*Data extracts*:
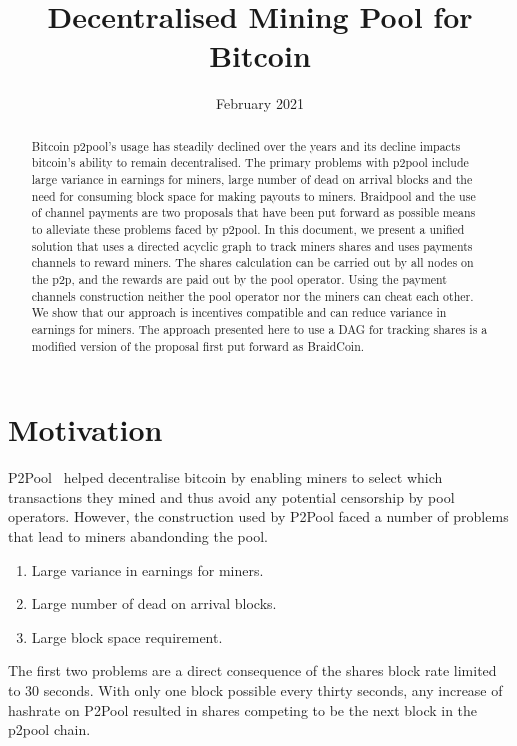 \documentclass{article}
\title{Decentralised Mining Pool for Bitcoin}
\date{February 2021}
\begin{document}
\maketitle

\begin{abstract}
  Bitcoin p2pool's usage has steadily declined over the years and its
  decline impacts bitcoin's ability to remain decentralised. The
  primary problems with p2pool include large variance in earnings for
  miners, large number of dead on arrival blocks and the need for
  consuming block space for making payouts to miners.  Braidpool and
  the use of channel payments are two proposals that have been put
  forward as possible means to alleviate these problems faced by
  p2pool. In this document, we present a unified solution that uses a
  directed acyclic graph to track miners shares and uses payments
  channels to reward miners. The shares calculation can be carried out
  by all nodes on the p2p, and the rewards are paid out by the pool
  operator. Using the payment channels construction neither the pool
  operator nor the miners can cheat each other. We show that our
  approach is incentives compatible and can reduce variance in
  earnings for miners. The approach presented here to use a DAG for
  tracking shares is a modified version of the proposal first put
  forward as BraidCoin.
\end{abstract}
   
\section{Motivation}

P2Pool~\cite{p2pool:wiki} helped decentralise bitcoin by enabling
miners to select which transactions they mined and thus avoid any
potential censorship by pool operators. However, the construction used
by P2Pool faced a number of problems that lead to miners abandonding
the pool.

\begin{enumerate}
  \item Large variance in earnings for miners.
  \item Large number of dead on arrival blocks.
  \item Large block space requirement.
\end{enumerate}

The first two problems are a direct consequence of the shares block
rate limited to 30 seconds. With only one block possible every thirty
seconds, any increase of hashrate on P2Pool resulted in shares
competing to be the next block in the p2pool chain.
\end{document}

*What you should do*: Pictures should not appear; only the lines from the start of the listing above to the line containing "consuming block space", both ends included, are to be repeated exactly.

*Answer section*:
 \documentclass{article}
\title{Decentralised Mining Pool for Bitcoin}
\date{February 2021}
\begin{document}
\maketitle

\begin{abstract}
  Bitcoin p2pool's usage has steadily declined over the years and its
  decline impacts bitcoin's ability to remain decentralised. The
  primary problems with p2pool include large variance in earnings for
  miners, large number of dead on arrival blocks and the need for
  consuming block space for making payouts to miners.  Braidpool and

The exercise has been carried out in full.